Systems Age was trained on system-specific clinical chemistry and hematology biomarkers from the Health and Retirement study. A mortality prediction model was incorporated as well. The clock includes 11 system-specific scores, such as musculoskeletal, heart, inflammation, and a full Systems Age score which “re-unifies” those scores into a single measurement of biological age. Specificity of system scores was assessed using data from a different study. The researchers tested associations with disease incidence, disease prevalence, and various functional parameters of aging.
The tests showed high levels of correlation between system scores and the corresponding aging phenotypes (for instance, between brain score and cognition, heart score and cardiovascular events, and musculoskeletal score and diabetes). Interestingly, the inflammation score was highly correlated with the total burden of comorbidities at baseline, supporting the hypothesis that inflammation has an especially wide and multi-pronged effect on aging.
Comparison to existing clocks
The researchers then compared their system scores to three existing top-tier clocks, GrimAge, PhenoAge, and DunedinPACE, using various aging outcomes. The relevant system scores proved more predictive that the three clocks for 10 out of 14 diseases and came close second in the rest. While the existing clocks were slightly more accurate in some cases, the system scores were more consistent, showing that they are less skewed towards particular aging phenotypes. According to the authors, “these results suggest that having different scores for each system may more precisely capture disease relevant risk and facilitate personalized interventions compared to a single global metric.”
Interestingly, the unified Systems Age score was also placed either first or close second for most of the 14 conditions, while GrimAge and DunedinPACE were overall less consistent. Probably due to that higher consistency, Systems Age also outperformed the other clocks in general categories such as mortality, comorbidities at baseline, and cognitive and physical function.

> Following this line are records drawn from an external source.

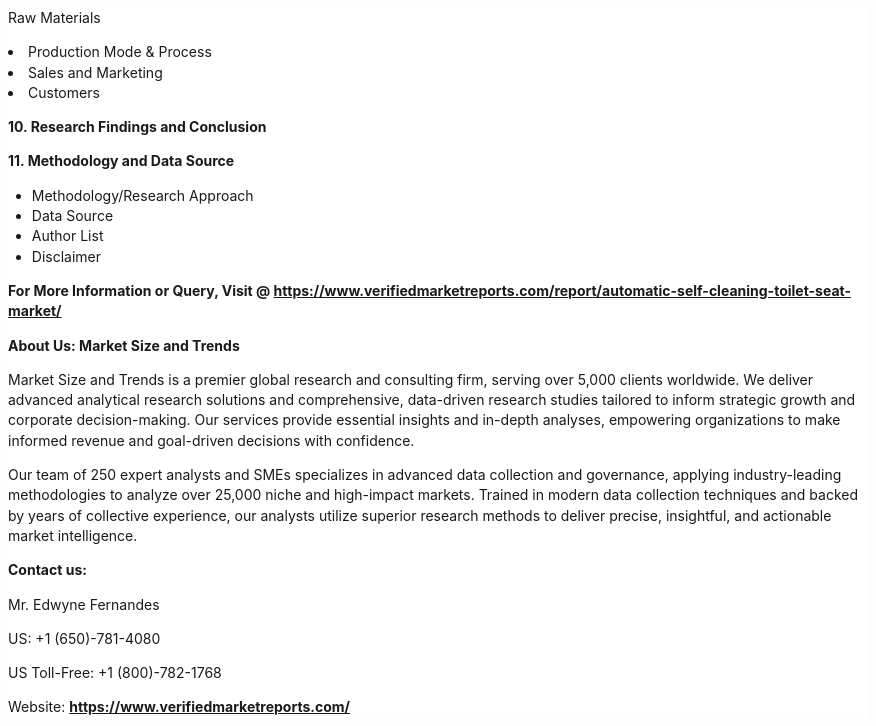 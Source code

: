Raw Materials</li><li>Production Mode &amp; Process</li><li>Sales and Marketing</li><li>Customers</li></ul><p><strong>10. Research Findings and Conclusion</strong></p><p><strong>11. Methodology and Data Source</strong></p><ul><li>Methodology/Research Approach</li><li>Data Source</li><li>Author List</li><li>Disclaimer</li></ul></p><p><strong>For More Information or Query, Visit @ <a href="https://www.verifiedmarketreports.com/report/automatic-self-cleaning-toilet-seat-market/">https://www.verifiedmarketreports.com/report/automatic-self-cleaning-toilet-seat-market/</a></strong></p><p><strong>About Us: Market Size and Trends</strong></p><p>Market Size and Trends is a premier global research and consulting firm, serving over 5,000 clients worldwide. We deliver advanced analytical research solutions and comprehensive, data-driven research studies tailored to inform strategic growth and corporate decision-making. Our services provide essential insights and in-depth analyses, empowering organizations to make informed revenue and goal-driven decisions with confidence.</p><p>Our team of 250 expert analysts and SMEs specializes in advanced data collection and governance, applying industry-leading methodologies to analyze over 25,000 niche and high-impact markets. Trained in modern data collection techniques and backed by years of collective experience, our analysts utilize superior research methods to deliver precise, insightful, and actionable market intelligence.</p><p><strong>Contact us:</strong></p><p>Mr. Edwyne Fernandes</p><p>US: +1 (650)-781-4080</p><p>US Toll-Free: +1 (800)-782-1768</p><p>Website: <strong><a href="https://www.verifiedmarketreports.com/">https://www.verifiedmarketreports.com/</a></strong></p>
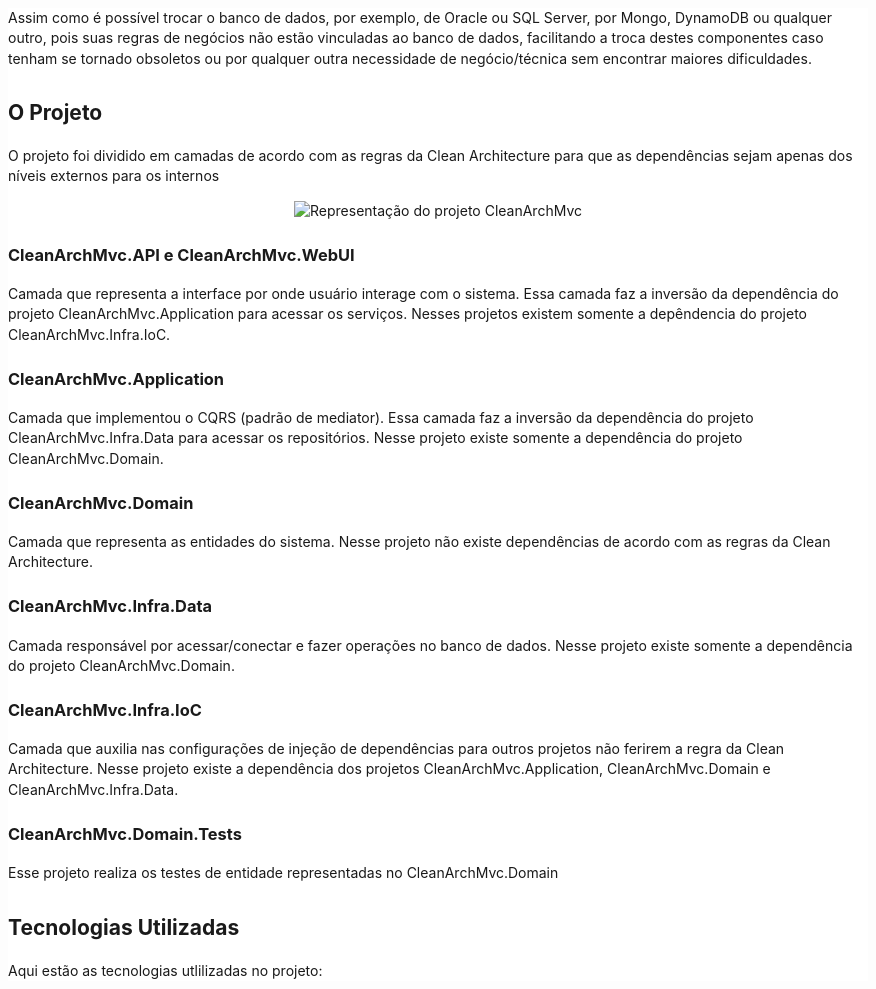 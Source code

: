 Assim como é possível trocar o banco de dados, por exemplo, de Oracle ou SQL Server, por Mongo, DynamoDB ou qualquer outro, pois suas regras de negócios não estão vinculadas ao banco de dados, facilitando a troca destes componentes caso tenham se tornado obsoletos ou por qualquer outra necessidade de negócio/técnica sem encontrar maiores dificuldades.

## O Projeto

O projeto foi dividido em camadas de acordo com as regras da Clean Architecture para que as dependências sejam apenas dos níveis externos para os internos

<p align="center">
 <img alt="Representação do projeto CleanArchMvc" src="https://i.ibb.co/HhxGySW/Clean-Architecture.jpg" width="500">
</p>

### CleanArchMvc.API e CleanArchMvc.WebUI

Camada que representa a interface por onde usuário interage com o sistema.
Essa camada faz a inversão da dependência do projeto CleanArchMvc.Application para acessar os serviços.
Nesses projetos existem somente a depêndencia do projeto CleanArchMvc.Infra.IoC.

### CleanArchMvc.Application

Camada que implementou o CQRS (padrão de mediator).
Essa camada faz a inversão da dependência do projeto CleanArchMvc.Infra.Data para acessar os repositórios.
Nesse projeto existe somente a dependência do projeto CleanArchMvc.Domain.

### CleanArchMvc.Domain

Camada que representa as entidades do sistema.
Nesse projeto não existe dependências de acordo com as regras da Clean Architecture.

### CleanArchMvc.Infra.Data

Camada responsável por acessar/conectar e fazer operações no banco de dados.
Nesse projeto existe somente a dependência do projeto CleanArchMvc.Domain.

### CleanArchMvc.Infra.IoC

Camada que auxilia nas configurações de injeção de dependências para outros projetos não ferirem a regra da Clean Architecture.
Nesse projeto existe a dependência dos projetos CleanArchMvc.Application, CleanArchMvc.Domain e CleanArchMvc.Infra.Data.

### CleanArchMvc.Domain.Tests

Esse projeto realiza os testes de entidade representadas no CleanArchMvc.Domain

## Tecnologias Utilizadas

Aqui estão as tecnologias utlilizadas no projeto:
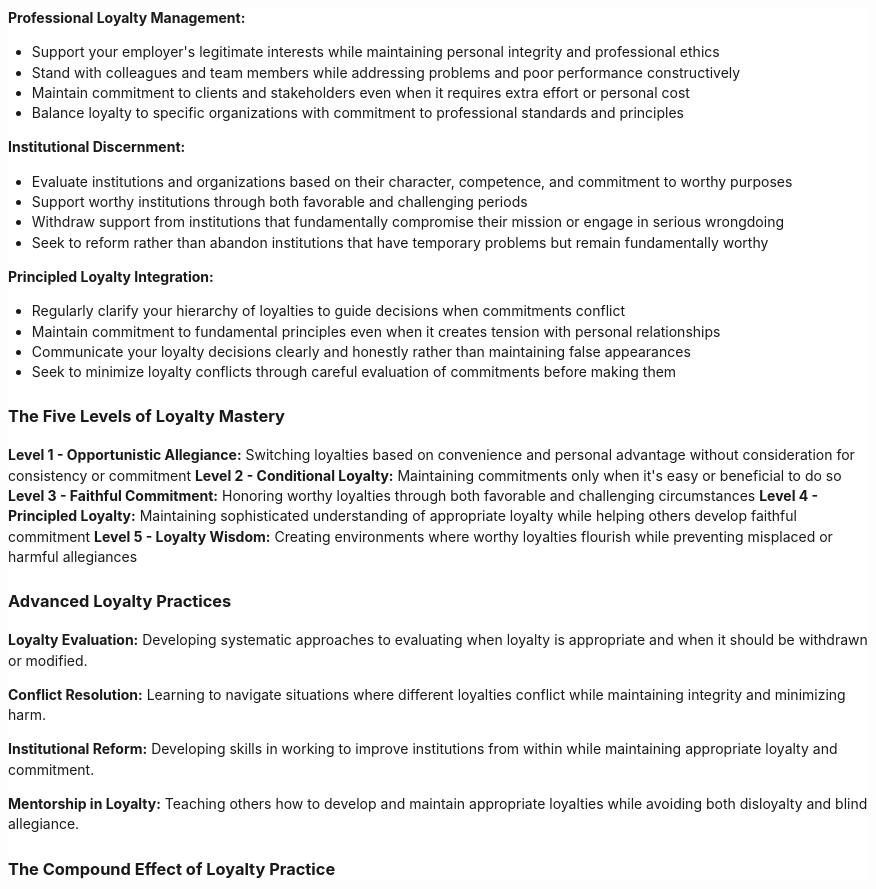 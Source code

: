 **Professional Loyalty Management:**
- Support your employer's legitimate interests while maintaining personal integrity and professional ethics
- Stand with colleagues and team members while addressing problems and poor performance constructively
- Maintain commitment to clients and stakeholders even when it requires extra effort or personal cost
- Balance loyalty to specific organizations with commitment to professional standards and principles

**Institutional Discernment:**
- Evaluate institutions and organizations based on their character, competence, and commitment to worthy purposes
- Support worthy institutions through both favorable and challenging periods
- Withdraw support from institutions that fundamentally compromise their mission or engage in serious wrongdoing
- Seek to reform rather than abandon institutions that have temporary problems but remain fundamentally worthy

**Principled Loyalty Integration:**
- Regularly clarify your hierarchy of loyalties to guide decisions when commitments conflict
- Maintain commitment to fundamental principles even when it creates tension with personal relationships
- Communicate your loyalty decisions clearly and honestly rather than maintaining false appearances
- Seek to minimize loyalty conflicts through careful evaluation of commitments before making them

### The Five Levels of Loyalty Mastery

**Level 1 - Opportunistic Allegiance:** Switching loyalties based on convenience and personal advantage without consideration for consistency or commitment
**Level 2 - Conditional Loyalty:** Maintaining commitments only when it's easy or beneficial to do so
**Level 3 - Faithful Commitment:** Honoring worthy loyalties through both favorable and challenging circumstances
**Level 4 - Principled Loyalty:** Maintaining sophisticated understanding of appropriate loyalty while helping others develop faithful commitment
**Level 5 - Loyalty Wisdom:** Creating environments where worthy loyalties flourish while preventing misplaced or harmful allegiances

### Advanced Loyalty Practices

**Loyalty Evaluation:** Developing systematic approaches to evaluating when loyalty is appropriate and when it should be withdrawn or modified.

**Conflict Resolution:** Learning to navigate situations where different loyalties conflict while maintaining integrity and minimizing harm.

**Institutional Reform:** Developing skills in working to improve institutions from within while maintaining appropriate loyalty and commitment.

**Mentorship in Loyalty:** Teaching others how to develop and maintain appropriate loyalties while avoiding both disloyalty and blind allegiance.

### The Compound Effect of Loyalty Practice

Some system scores were more highly intercorrelated than others, such as heart and lung along with inflammation and musculoskeletal. Analyzing these correlations, the researchers identified nine clusters (aging subtypes) that showed distinct patterns across the system aging scores and different associations with certain diseases.
Morgan Levine said to Lifespan.io:
Epigenetic clocks exhibit robust age correlations and can be applied universally to almost any tissue or biofluid. However, existing clocks provide only a single value meant to represent the predicted age or rate of aging in the organ or biofluid from which the DNA sample was taken. This is despite us knowing that not every cell, tissue, or even organ in our body is aging at the same rate. To date, the only way to assess differential aging across organ systems using epigenetic clocks has been to take biopsies and then profile each organ individually. To address this, we developed multiple novel systems-based methylation clocks that, when assessed in blood using a single DNA sample and assay, capture aging in distinct physiological systems.
Literature
[1] Sehgal, R., Meer, M., Shadyab, A. H., Casanova, R., Manson, J. E., Bhatti, P., … & Levine, M. (2023). Systems Age: A single blood methylation test to quantify aging heterogeneity across 11 physiological systems. bioRxiv, 2023-07.
[2] Horvath, S. (2013). DNA methylation age of human tissues and cell types. Genome biology, 14(10), 1-20.
[3] Levine, M. E., Lu, A. T., Quach, A., Chen, B. H., Assimes, T. L., Bandinelli, S., … & Horvath, S. (2018). An epigenetic biomarker of aging for lifespan and healthspan. Aging (albany NY), 10(4), 573.